# What/how Acid Addition For Mash Ph Adjustment?



## Wolfy (22/4/10)

Melbourne water plus (pretty much) 100% pale base malt, means that my mash will be slightly above the 'optimal' pH range.
(_According to Palmer's spread-sheet, Tony Wheeler's "Key Concepts in Water Treatment.pdf" and the calculations in "Designing Great Beers" - so most likely that assumption is correct._)

Adding 20g+ of salts is not an option and I'm not really into the '5.2 stabilizer' stuff so that's out too.
An acid rest is something I can try but (from what I've read) may not be that useful.
Leaving direct addition of some acid as the only other option.

I have some Citric Acid (this stuff from G&G) but it does not mention concentration or any useful information on usage (also a little concerned about any flavors it may impart).
Lactic acid is out, and I have no idea where/how to get other (non-flavoured) acids like the Hydrochloric mentioned in Palmer's spread-sheet.

So in the end, I'm really not sure what to do, so am seeking any/all helpful advice.

Also some pointers on pH calculations would be nice (too long since highschool chemistry), how much acid is needed for pH changes, and how to calculate resultant pH when adding two different pH liquids would be nice to add to my spread-sheet.

Thanks in advance for any help or suggestions.


----------



## Fourstar (22/4/10)

shouldnt adding some hardness in the form on Ca get your pH down just a tad?


----------



## Maple (22/4/10)

Wolfy said:


> Adding 20g+ of salts is not an option and I'm not really into the '5.2 stabilizer' stuff so that's out too.

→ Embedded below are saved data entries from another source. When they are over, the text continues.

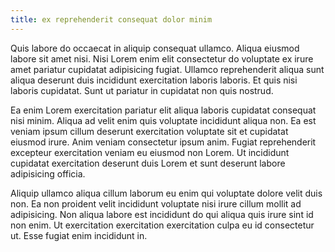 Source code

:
 ```yaml
---
title: ex reprehenderit consequat dolor minim
---
```


Quis labore do occaecat in aliquip consequat ullamco. Aliqua eiusmod labore sit amet nisi. Nisi Lorem enim elit consectetur do voluptate ex irure amet pariatur cupidatat adipisicing fugiat. Ullamco reprehenderit aliqua sunt aliqua deserunt duis incididunt exercitation laboris laboris. Et quis nisi laboris cupidatat. Sunt ut pariatur in cupidatat non quis nostrud.

Ea enim Lorem exercitation pariatur elit aliqua laboris cupidatat consequat nisi minim. Aliqua ad velit enim quis voluptate incididunt aliqua non. Ea est veniam ipsum cillum deserunt exercitation voluptate sit et cupidatat eiusmod irure. Anim veniam consectetur ipsum anim. Fugiat reprehenderit excepteur exercitation veniam eu eiusmod non Lorem. Ut incididunt cupidatat exercitation deserunt duis Lorem et sunt deserunt labore adipisicing officia.

Aliquip ullamco aliqua cillum laborum eu enim qui voluptate dolore velit duis non. Ea non proident velit incididunt voluptate nisi irure cillum mollit ad adipisicing. Non aliqua labore est incididunt do qui aliqua quis irure sint id non enim. Ut exercitation exercitation exercitation culpa eu id consectetur ut. Esse fugiat enim incididunt in.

Can I ask why salt additions are out? how do you manage the optimum Calcium levels without this?


----------



## gap (22/4/10)

How about a small quantity of acidulated malt??

Regards

Graeme


----------



## RobW (22/4/10)

For pale beers I usually add a teaspoon of citric acid (the supermarket stuff) to the mash but I don't measure pH so I can't give you an empirical answer. They turn out OK though :icon_cheers:


----------



## kevin_smevin (22/4/10)

lactic acid is fine. It is what is produced when doing an acid rest as far as i know. Its also the acid that will lower the pH when using acidulated malt, which is the only way to add acid under the German Purity law if thats what your after.

Grain and grape also sell phosphoric acid which is ok but i do remember reading something somewhere that it is not ideal, but cant remember why.

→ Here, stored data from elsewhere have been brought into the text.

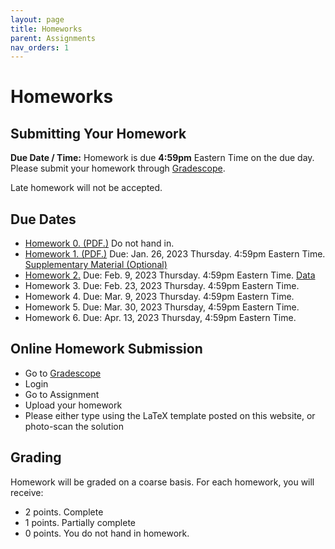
 ```yaml
---
layout: page
title: Homeworks
parent: Assignments
nav_orders: 1
---
```

# Homeworks 

## Submitting Your Homework  
**Due Date / Time:** Homework is due **4:59pm** Eastern Time on the due day. Please submit your homework through [Gradescope](https://www.gradescope.com/courses/345155).

Late homework will not be accepted.

## Due Dates
- [Homework 0. (PDF.)](hw0.pdf) Do not hand in.
- [Homework 1. (PDF.)](https://purdue.brightspace.com/d2l/le/content/703824/viewContent/12045140/View) Due: Jan. 26, 2023 Thursday. 4:59pm Eastern Time. [Supplementary Material (Optional)](https://purdue.brightspace.com/d2l/le/content/703824/viewContent/12045141/View)
- [Homework 2.](https://purdue.brightspace.com/d2l/le/content/703824/viewContent/12115440/View) Due: Feb. 9, 2023 Thursday. 4:59pm Eastern Time. [Data](https://purdue.brightspace.com/d2l/le/content/703824/viewContent/12115441/View)
- Homework 3. Due: Feb. 23, 2023 Thursday. 4:59pm Eastern Time. 
- Homework 4. Due: Mar. 9, 2023 Thursday. 4:59pm Eastern Time. 
- Homework 5. Due: Mar. 30, 2023 Thursday, 4:59pm Eastern Time. 
- Homework 6. Due: Apr. 13, 2023 Thursday, 4:59pm Eastern Time.

## Online Homework Submission
- Go to [Gradescope](https://www.gradescope.com/courses/478533)
- Login
- Go to Assignment
- Upload your homework
- Please either type using the LaTeX template posted on this website, or photo-scan the solution

## Grading
Homework will be graded on a coarse basis. For each homework, you will receive:
- 2 points. Complete
- 1 points. Partially complete
- 0 points. You do not hand in homework.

I have found that using very pale malts and Melbourne water i need to add acid to the mash. Try about 1ml of acid per 10L of water in your mash. This should get you in your ball park even when using 100ppm Ca (which i strongly recommend in any beer).


----------



## eamonnfoley (22/4/10)

gap said:


> How about a small quantity of acidulated malt??
> 
> Regards
> 
> Graeme



+1 People say you can taste it but I use 5% and sometimes more in my fairly alkaline perth water with no problem.


----------



## hefevice (22/4/10)

Wolfy said:


> Melbourne water plus (pretty much) 100% pale base malt, means that my mash will be slightly above the 'optimal' pH range.
> (_According to Palmer's spread-sheet, Tony Wheeler's "Key Concepts in Water Treatment.pdf" and the calculations in "Designing Great Beers" - so most likely that assumption is correct._)
> 
> Adding 20g+ of salts is not an option and I'm not really into the '5.2 stabilizer' stuff so that's out too.
> ...



How do you arrive at 20g+ of salts (what size batches are you doing)? You shouldn't need that much for a 20l batch, even with Melbourne's soft water.

I would have another look at the salt addition calculations. I would also set up a test mash to verify whether there actually is a pH problem.

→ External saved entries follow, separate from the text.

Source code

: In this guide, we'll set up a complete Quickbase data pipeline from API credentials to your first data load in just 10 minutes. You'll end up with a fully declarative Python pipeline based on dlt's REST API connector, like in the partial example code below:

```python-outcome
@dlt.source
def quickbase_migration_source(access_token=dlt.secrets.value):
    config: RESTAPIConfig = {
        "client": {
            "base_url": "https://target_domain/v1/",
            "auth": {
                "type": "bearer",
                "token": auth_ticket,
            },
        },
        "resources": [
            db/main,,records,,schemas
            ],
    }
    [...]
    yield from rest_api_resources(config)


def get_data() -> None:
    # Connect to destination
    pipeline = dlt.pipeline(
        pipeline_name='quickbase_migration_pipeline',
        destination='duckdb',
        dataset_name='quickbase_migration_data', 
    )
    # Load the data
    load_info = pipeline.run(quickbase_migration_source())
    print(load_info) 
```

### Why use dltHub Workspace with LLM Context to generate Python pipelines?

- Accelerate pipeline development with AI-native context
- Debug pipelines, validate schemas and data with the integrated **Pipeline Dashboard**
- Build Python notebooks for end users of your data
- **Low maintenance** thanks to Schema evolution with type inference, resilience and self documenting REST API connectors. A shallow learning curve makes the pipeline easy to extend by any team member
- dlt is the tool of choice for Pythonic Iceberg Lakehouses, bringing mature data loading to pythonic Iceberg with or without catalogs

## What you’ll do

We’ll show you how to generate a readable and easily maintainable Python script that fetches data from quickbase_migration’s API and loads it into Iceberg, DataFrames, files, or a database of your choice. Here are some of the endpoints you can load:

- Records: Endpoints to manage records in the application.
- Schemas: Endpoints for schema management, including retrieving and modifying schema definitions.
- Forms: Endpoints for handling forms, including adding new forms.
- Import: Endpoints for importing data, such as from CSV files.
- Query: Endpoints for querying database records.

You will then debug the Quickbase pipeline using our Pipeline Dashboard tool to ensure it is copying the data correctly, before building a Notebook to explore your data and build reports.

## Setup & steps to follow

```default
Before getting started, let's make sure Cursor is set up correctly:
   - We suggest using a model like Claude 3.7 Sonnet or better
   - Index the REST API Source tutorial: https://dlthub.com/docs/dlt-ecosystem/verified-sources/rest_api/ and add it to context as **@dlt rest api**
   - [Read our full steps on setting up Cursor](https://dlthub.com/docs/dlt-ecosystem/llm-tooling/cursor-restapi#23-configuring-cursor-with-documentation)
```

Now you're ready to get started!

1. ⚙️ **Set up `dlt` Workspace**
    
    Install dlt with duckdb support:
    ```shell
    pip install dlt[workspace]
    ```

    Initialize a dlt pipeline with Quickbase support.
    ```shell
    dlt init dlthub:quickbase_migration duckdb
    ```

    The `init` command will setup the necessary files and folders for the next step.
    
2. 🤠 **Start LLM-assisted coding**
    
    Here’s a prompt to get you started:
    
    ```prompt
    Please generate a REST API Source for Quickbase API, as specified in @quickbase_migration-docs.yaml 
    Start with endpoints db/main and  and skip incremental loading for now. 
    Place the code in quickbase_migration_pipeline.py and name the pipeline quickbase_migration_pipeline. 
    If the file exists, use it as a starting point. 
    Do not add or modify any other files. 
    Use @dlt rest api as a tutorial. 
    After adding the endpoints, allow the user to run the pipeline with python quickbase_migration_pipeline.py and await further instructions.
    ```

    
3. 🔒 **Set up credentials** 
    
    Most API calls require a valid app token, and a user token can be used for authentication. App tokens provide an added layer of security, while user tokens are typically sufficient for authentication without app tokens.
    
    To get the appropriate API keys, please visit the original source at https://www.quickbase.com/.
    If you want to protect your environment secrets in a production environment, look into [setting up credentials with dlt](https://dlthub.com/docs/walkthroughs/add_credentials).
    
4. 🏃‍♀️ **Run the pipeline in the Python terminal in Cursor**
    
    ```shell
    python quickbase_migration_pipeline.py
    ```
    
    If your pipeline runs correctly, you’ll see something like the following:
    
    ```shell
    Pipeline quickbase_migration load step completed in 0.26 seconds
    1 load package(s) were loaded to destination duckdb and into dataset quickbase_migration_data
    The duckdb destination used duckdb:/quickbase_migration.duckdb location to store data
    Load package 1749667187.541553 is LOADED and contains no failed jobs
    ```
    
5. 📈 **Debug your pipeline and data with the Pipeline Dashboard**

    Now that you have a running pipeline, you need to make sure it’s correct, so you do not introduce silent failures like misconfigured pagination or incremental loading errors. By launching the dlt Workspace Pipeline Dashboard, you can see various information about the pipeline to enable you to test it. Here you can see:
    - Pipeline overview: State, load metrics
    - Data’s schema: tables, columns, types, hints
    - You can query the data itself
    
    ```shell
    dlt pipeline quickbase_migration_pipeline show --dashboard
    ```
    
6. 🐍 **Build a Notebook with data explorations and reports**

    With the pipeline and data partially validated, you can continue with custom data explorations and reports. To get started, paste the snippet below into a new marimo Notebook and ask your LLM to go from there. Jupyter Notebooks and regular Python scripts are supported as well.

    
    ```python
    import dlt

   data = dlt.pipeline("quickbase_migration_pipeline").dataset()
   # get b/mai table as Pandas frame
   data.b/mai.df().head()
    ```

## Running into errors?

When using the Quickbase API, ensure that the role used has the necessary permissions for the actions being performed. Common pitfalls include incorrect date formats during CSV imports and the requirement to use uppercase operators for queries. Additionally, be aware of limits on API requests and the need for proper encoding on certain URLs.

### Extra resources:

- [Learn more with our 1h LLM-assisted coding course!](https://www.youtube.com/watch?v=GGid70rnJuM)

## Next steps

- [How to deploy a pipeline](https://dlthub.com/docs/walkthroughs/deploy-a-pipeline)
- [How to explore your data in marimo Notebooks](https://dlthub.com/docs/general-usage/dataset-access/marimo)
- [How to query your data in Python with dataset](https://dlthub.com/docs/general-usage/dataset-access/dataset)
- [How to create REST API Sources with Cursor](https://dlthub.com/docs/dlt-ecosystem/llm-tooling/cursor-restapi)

If you feel you must adjust pH with citric, then the amount will depend not on the pH of your existing water, but the amount of buffering ions in the water, so calculations are probably pointless. Best way is to titrate a small measured quantity of water with citric acid (i.e add small measured amounts of acid until the pH is in the desired range), then scale up. However given the complex buffering interactions of salts in the mash, the measured pH of the water is only a small part of the picture. Acid adjustments for pH are probably best done for sparge water where the water source is particularly alkaline (and drives the pH up to high as the concentration of the mash decreases during sparging, thus extracting tannins from the grain husks).

You really need to get the salts right. Also, Calcium (which will tend to lower the pH of the mash) is very important for precipitation of undesired long chain proteins and polyphenols in the boil, as well as yeast health during fermentation. You should aim to have at least 50ppm for yeast health alone.

Finally, when calculating the amount of salts required for the mash, use only the volume of your strike/mash water, not the total batch volume. Once you have the mash chemistry right, if you want to adjust for other taste factors (like bitterness perception using SO4 or malt perception using Cl), then add the remaining salts to the boil.


----------



## Wolfy (22/4/10)

Thanks for the replies, and sorry for any confusion in my OP, I was trying to be concise rather than give an essay-type-description.
I didn't mean to indicate that there would be no salt additions, just that by using salts ONLY I'd still be above the target pH.

Recipe is for 24L, and using 3g Calcium Sulfate, 6g Calcium Chloride and 0.5g Epsom Salts will supply the required Calcium and give the Chloride to Sulfate ratio that I'm looking for.

However using Kolbach's equation and the info from Tony's .pdf, the mash PH is _still _going to be slightly higher than I'd like.
Adding both the Calcium Chloride and Epsom Salts (since both of these will lower PH) to the 17.5L of mash-water gives a predicted pH of 5.64 (adjusted for the touch of amber malt), the Calcium Sulfate would raise the mash pH so it can go in the kettle.
Tony also suggests "_acid rest and/or acid addition_" for such pale coloured beer in his very detailed Melborne-water related .pdf and I'm fairly confident he knows what he's talking about. 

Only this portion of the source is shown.